= Chilberg family =

Swedish-American family

Chilberg (alternate spellings include Killberg and Kylburg) is a Swedish-American family that came from Knäred, Halland, Sweden, to America in 1846 with the boat Superb, starting their journey in Gothenburg to arrive in Philadelphia. This family were early American pioneers moving west, from Sweden, to Bergholm in Wapello, Iowa, with a short period in Oregon to finally settle in the Skagit Valley at Pleasant Ridge, La Conner, Skagit County, Washington. John Edward Chilberg later moved to Seattle as a child in the early 1870s.

== Prominent members ==
The oldest known family member was Karl Killberg, a parish clerk living 1695 in Hishult, Halland, Sweden. One account of the family's migration to the US states that the family settled in Seattle and owned a grocer and a knitting house, the very first Scandinavian businesses in Seattle. The success of the grocer, which was called Childberg Brothers, led to other business ventures.

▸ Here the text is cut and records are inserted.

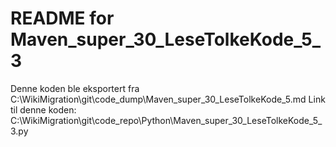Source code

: # README for Maven_super_30_LeseTolkeKode_5_3
Denne koden ble eksportert fra C:\WikiMigration\git\code_dump\Maven_super_30_LeseTolkeKode_5.md
Link til denne koden: C:\WikiMigration\git\code_repo\Python\Maven_super_30_LeseTolkeKode_5_3.py
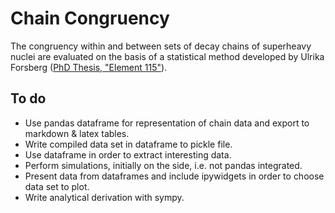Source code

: # Chain Congruency

The congruency within and between sets of decay chains of superheavy nuclei are evaluated on the basis of a statistical method developed by Ulrika Forsberg ([PhD Thesis, "Element 115"](http://portal.research.lu.se/portal/files/7495513/thesis.pdf)).

## To do

* Use pandas dataframe for representation of chain data and export to markdown \& latex tables. 
* Write compiled data set in dataframe to pickle file.
* Use dataframe in order to extract interesting data. 
* Perform simulations, initially on the side, i.e. not pandas integrated. 
* Present data from dataframes and include ipywidgets in order to choose data set to plot. 
* Write analytical derivation with sympy.
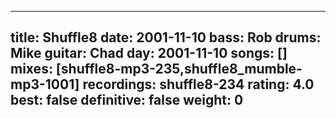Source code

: 
---
title: Shuffle8
date: 2001-11-10
bass:	Rob
drums:	Mike
guitar:	Chad
day: 2001-11-10
songs: []
mixes: [shuffle8-mp3-235,shuffle8_mumble-mp3-1001]
recordings: shuffle8-234
rating: 4.0
best: false
definitive: false
weight: 0
---

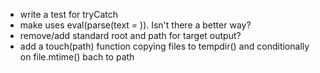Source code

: - write a test for tryCatch
- make uses eval(parse(text = )). Isn't there a better way?
- remove/add standard root and path for target output?
- add a touch(path) function copying files to tempdir() and conditionally on
  file.mtime() bach to path
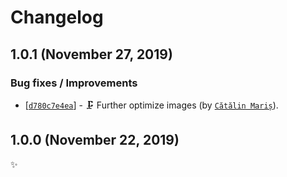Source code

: <!-- markdownlint-disable line-length -->

Changelog
=========

1.0.1 (November 27, 2019)
-------------------------

### Bug fixes / Improvements

* [[`d780c7e4ea`](https://github.com/alrra/browser-logos/commit/d780c7e4ea78afab4e5558382e2f951b5b113fbc)] - 🗜️ Further optimize images (by [`Cătălin Mariș`](https://github.com/alrra)).

1.0.0 (November 22, 2019)
-------------------------

✨
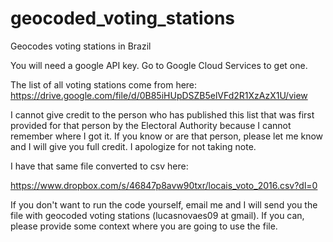 # geocoded_voting_stations
Geocodes voting stations in Brazil

You will need a google API key. Go to Google Cloud Services to get one.

The list of all voting stations come from here: https://drive.google.com/file/d/0B85iHUpDSZB5elVFd2R1XzAzX1U/view

I cannot give credit to the person who has published this list that was first provided for that person by the Electoral Authority because I cannot remember where I got it. If you know or are that person, please let me know and I will give you full credit. I apologize for not taking note.

I have that same file converted to csv here: 

https://www.dropbox.com/s/46847p8avw90txr/locais_voto_2016.csv?dl=0

If you don't want to run the code yourself, email me and I will send you the file with geocoded voting stations (lucasnovaes09 at gmail). If you can, please provide some context where you are going to use the file.
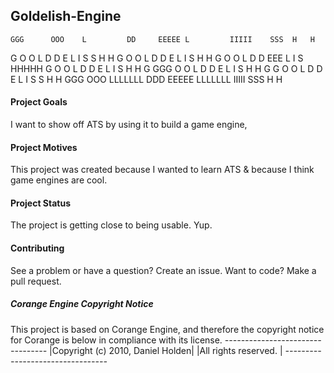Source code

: ## Goldelish-Engine ##

    GGG	     OOO    L	      DD     EEEEE L         IIIII    SSS  H   H
  G    	   O	 O  L	      D	  D  E	   L           I    S  	 S H   H
 G     	  O 	  O L	      D	   D E	   L           I    S  	   H   H
 G     	  O    	  O L	      D	   D EEE   L           I     S 	   HHHHH
 G     	  O	  O L	      D	   D E	   L           I      S	   H   H
 G    GGG O       O L  	      D	   D E	   L           I       S   H   H
  G     G  O	 O  L 	      D	  D  E	   L           I   S    S  H   H
    GGG	     OOO    LLLLLLL   DDD    EEEEE LLLLLLL   IIIII   SSS   H   H

#### Project Goals ####
  I want to show off ATS by using it to build a game engine,

#### Project Motives ####
  This project was created because I wanted to learn ATS & because I think game engines are cool.

#### Project Status ####
  The project is getting close to being usable.  Yup.

#### Contributing ####
  See a problem or have a question?  Create an issue.  Want to code?  Make a pull request.

##### Corange Engine Copyright Notice #####
  This project is based on Corange Engine, and therefore the copyright notice for Corange is below in compliance with its license.
*---------------------------------*
|Copyright (c) 2010, Daniel Holden|
|All rights reserved.		  |
*---------------------------------*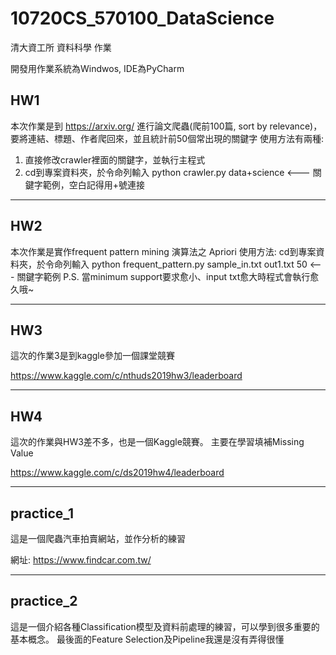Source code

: ﻿# 10720CS_570100_DataScience
清大資工所 資料科學 作業

開發用作業系統為Windwos, IDE為PyCharm


## HW1
本次作業是到 https://arxiv.org/ 進行論文爬蟲(爬前100篇, sort by relevance)，要將連結、標題、作者爬回來，並且統計前50個常出現的關鍵字
使用方法有兩種:
  1. 直接修改crawler裡面的關鍵字，並執行主程式
  2. cd到專案資料夾，於令命列輸入 python crawler.py data+science   <--- 關鍵字範例，空白記得用+號連接

---

## HW2
本次作業是實作frequent pattern mining 演算法之 Apriori
使用方法:
  cd到專案資料夾，於令命列輸入 python frequent_pattern.py sample_in.txt out1.txt 50   <--- 關鍵字範例
  P.S. 當minimum support要求愈小、input txt愈大時程式會執行愈久哦~

---

## HW3
這次的作業3是到kaggle參加一個課堂競賽

https://www.kaggle.com/c/nthuds2019hw3/leaderboard

---

## HW4
這次的作業與HW3差不多，也是一個Kaggle競賽。 主要在學習填補Missing Value

https://www.kaggle.com/c/ds2019hw4/leaderboard

---

## practice_1 
這是一個爬蟲汽車拍賣網站，並作分析的練習

網址: https://www.findcar.com.tw/

---

## practice_2
這是一個介紹各種Classification模型及資料前處理的練習，可以學到很多重要的基本概念。 
最後面的Feature Selection及Pipeline我還是沒有弄得很懂
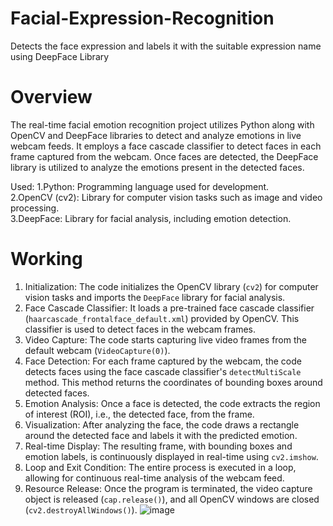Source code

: # Facial-Expression-Recognition
Detects the face expression and labels it with the suitable expression name using DeepFace Library


# Overview

The real-time facial emotion recognition project utilizes Python along with OpenCV and DeepFace libraries to detect and analyze emotions in live webcam feeds. It employs a face cascade classifier to detect faces in each frame captured from the webcam. Once faces are detected, the DeepFace library is utilized to analyze the emotions present in the detected faces. 


Used:
1.Python: Programming language used for development. <br>
2.OpenCV (cv2): Library for computer vision tasks such as image and video processing.<br>
3.DeepFace: Library for facial analysis, including emotion detection.<br>


# Working
1. Initialization:
The code initializes the OpenCV library (`cv2`) for computer vision tasks and imports the `DeepFace` library for facial analysis.
2. Face Cascade Classifier:
 It loads a pre-trained face cascade classifier (`haarcascade_frontalface_default.xml`) provided by OpenCV. This classifier is used to detect faces in the webcam frames.
3. Video Capture:
 The code starts capturing live video frames from the default webcam (`VideoCapture(0)`).
4. Face Detection:
  For each frame captured by the webcam, the code detects faces using the face cascade classifier's `detectMultiScale` method. This method returns the coordinates of bounding boxes around detected faces.
5. Emotion Analysis:
  Once a face is detected, the code extracts the region of interest (ROI), i.e., the detected face, from the frame.
6. Visualization:
After analyzing the face, the code draws a rectangle around the detected face and labels it with the predicted emotion. 
7. Real-time Display:
The resulting frame, with bounding boxes and emotion labels, is continuously displayed in real-time using `cv2.imshow`.
8. Loop and Exit Condition:
The entire process is executed in a loop, allowing for continuous real-time analysis of the webcam feed.
9. Resource Release:
Once the program is terminated, the video capture object is released (`cap.release()`), and all OpenCV windows are closed (`cv2.destroyAllWindows()`).
![image](https://github.com/moxie814/Facial-Expression-Recognition/assets/148361595/d3de5c96-9427-4db6-92ee-9c037f4834eb)

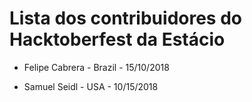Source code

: # Lista dos contribuidores do Hacktoberfest da Estácio
- Felipe Cabrera - Brazil - 15/10/2018

- Samuel Seidl - USA - 10/15/2018

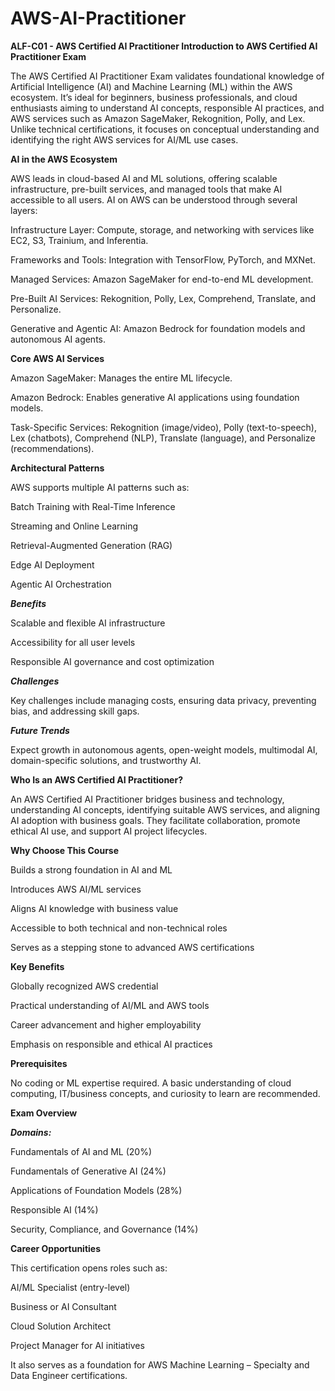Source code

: # AWS-AI-Practitioner
**ALF-C01 - AWS Certified AI Practitioner 
Introduction to AWS Certified AI Practitioner Exam**

The AWS Certified AI Practitioner Exam validates foundational knowledge of Artificial Intelligence (AI) and Machine Learning (ML) within the AWS ecosystem. It’s ideal for beginners, business professionals, and cloud enthusiasts aiming to understand AI concepts, responsible AI practices, and AWS services such as Amazon SageMaker, Rekognition, Polly, and Lex. Unlike technical certifications, it focuses on conceptual understanding and identifying the right AWS services for AI/ML use cases.

**AI in the AWS Ecosystem**

AWS leads in cloud-based AI and ML solutions, offering scalable infrastructure, pre-built services, and managed tools that make AI accessible to all users. AI on AWS can be understood through several layers:

Infrastructure Layer: Compute, storage, and networking with services like EC2, S3, Trainium, and Inferentia.

Frameworks and Tools: Integration with TensorFlow, PyTorch, and MXNet.

Managed Services: Amazon SageMaker for end-to-end ML development.

Pre-Built AI Services: Rekognition, Polly, Lex, Comprehend, Translate, and Personalize.

Generative and Agentic AI: Amazon Bedrock for foundation models and autonomous AI agents.

**Core AWS AI Services**

Amazon SageMaker: Manages the entire ML lifecycle.

Amazon Bedrock: Enables generative AI applications using foundation models.

Task-Specific Services: Rekognition (image/video), Polly (text-to-speech), Lex (chatbots), Comprehend (NLP), Translate (language), and Personalize (recommendations).

**Architectural Patterns**

AWS supports multiple AI patterns such as:

Batch Training with Real-Time Inference

Streaming and Online Learning

Retrieval-Augmented Generation (RAG)

Edge AI Deployment

Agentic AI Orchestration

**_Benefits_**

Scalable and flexible AI infrastructure

Accessibility for all user levels

Responsible AI governance and cost optimization

_**Challenges**_

Key challenges include managing costs, ensuring data privacy, preventing bias, and addressing skill gaps.

_**Future Trends**_

Expect growth in autonomous agents, open-weight models, multimodal AI, domain-specific solutions, and trustworthy AI.

**Who Is an AWS Certified AI Practitioner?**

An AWS Certified AI Practitioner bridges business and technology, understanding AI concepts, identifying suitable AWS services, and aligning AI adoption with business goals. They facilitate collaboration, promote ethical AI use, and support AI project lifecycles.

**Why Choose This Course**

Builds a strong foundation in AI and ML

Introduces AWS AI/ML services

Aligns AI knowledge with business value

Accessible to both technical and non-technical roles

Serves as a stepping stone to advanced AWS certifications

**Key Benefits**

Globally recognized AWS credential

Practical understanding of AI/ML and AWS tools

Career advancement and higher employability

Emphasis on responsible and ethical AI practices

**Prerequisites**

No coding or ML expertise required. A basic understanding of cloud computing, IT/business concepts, and curiosity to learn are recommended.

**Exam Overview**

_**Domains:**_

Fundamentals of AI and ML (20%)

Fundamentals of Generative AI (24%)

Applications of Foundation Models (28%)

Responsible AI (14%)

Security, Compliance, and Governance (14%)

**Career Opportunities**

This certification opens roles such as:

AI/ML Specialist (entry-level)

Business or AI Consultant

Cloud Solution Architect

Project Manager for AI initiatives

It also serves as a foundation for AWS Machine Learning – Specialty and Data Engineer certifications.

The most prominent members of the American branch of the family include John Edward Chilberg, the president of the Alaska-Yukon-Pacific Exposition in 1909-1910. John Edward was the grandson of Carl Johan Chilberg, who had come to the United States in the 1840s. He got into shipping and became the secretary of the Puget Sound & Central American Steamship Co. in 1898 and president of the Seattle Shipyards Co. in 1906. His uncle, Andrew Chilberg, served as the president of the Scandinavian American Bank of Seattle and in 1879 he became the vice-consul of Sweden and Norway. John Edward Chilberg II, the grandson of John Edward Chilberg, was a very active American production designer and art director.

From the branches still living in Sweden, there was Johan Peter Killberg, who started the Killberg Book Stores in Ängelholm and Helsingborg.